• **Task to complete**: Omit any picture, and return the remaining data exactly as written.

• **Dataset items**:

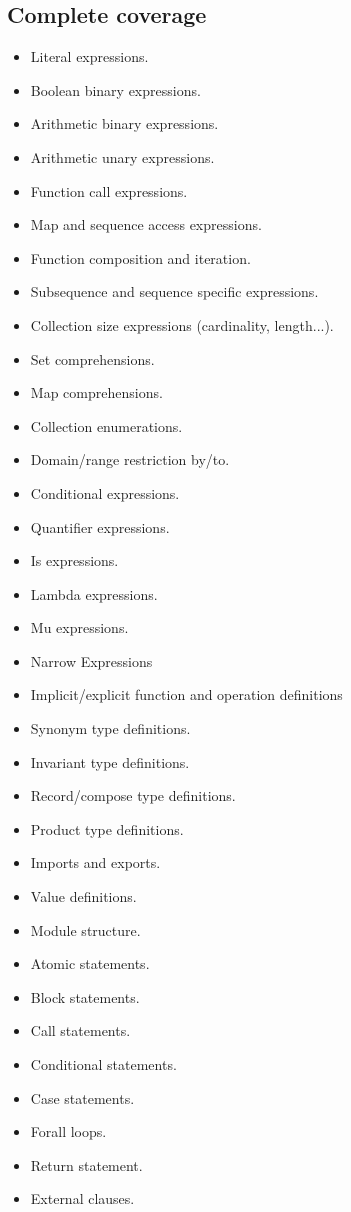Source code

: \documentclass{entcs}
\begin{document}
\subsection{Complete coverage}
\begin{itemize}
    \item Literal expressions.
    \item Boolean binary expressions.
    \item Arithmetic binary expressions.
    \item Arithmetic unary expressions.
    \item Function call expressions.
    \item Map and sequence access expressions.
    \item Function composition and iteration.
    \item Subsequence and sequence specific expressions.
    \item Collection size expressions (cardinality, length...).
    \item Set comprehensions.
    \item Map comprehensions.
    \item Collection enumerations.
    \item Domain/range restriction by/to.
    \item Conditional expressions. 
    \item Quantifier expressions.
    \item Is expressions.
    \item Lambda expressions.
    \item Mu expressions.
    \item Narrow Expressions

    \item Implicit/explicit function and operation definitions 
    \item Synonym type definitions.
    \item Invariant type definitions.
    \item Record/compose type definitions.
    \item Product type definitions.
    \item Imports and exports.
    \item Value definitions. 

    \item Module structure.

    \item Atomic statements.
    \item Block statements.
    \item Call statements.
    \item Conditional statements.
    \item Case statements.
    \item Forall loops.
    \item Return statement.
    \item External clauses.
\end{itemize}
\end{document}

• **Answer box**:
Source code

: \documentclass{entcs}
\begin{document}
\subsection{Complete coverage}
\begin{itemize}
    \item Literal expressions.
    \item Boolean binary expressions.
    \item Arithmetic binary expressions.
    \item Arithmetic unary expressions.
    \item Function call expressions.
    \item Map and sequence access expressions.
    \item Function composition and iteration.
    \item Subsequence and sequence specific expressions.
    \item Collection size expressions (cardinality, length...).
    \item Set comprehensions.
    \item Map comprehensions.
    \item Collection enumerations.
    \item Domain/range restriction by/to.
    \item Conditional expressions. 
    \item Quantifier expressions.
    \item Is expressions.
    \item Lambda expressions.
    \item Mu expressions.
    \item Narrow Expressions

    \item Implicit/explicit function and operation definitions 
    \item Synonym type definitions.
    \item Invariant type definitions.
    \item Record/compose type definitions.
    \item Product type definitions.
    \item Imports and exports.
    \item Value definitions. 

    \item Module structure.

    \item Atomic statements.
    \item Block statements.
    \item Call statements.
    \item Conditional statements.
    \item Case statements.
    \item Forall loops.
    \item Return statement.
    \item External clauses.
\end{itemize}
\end{document}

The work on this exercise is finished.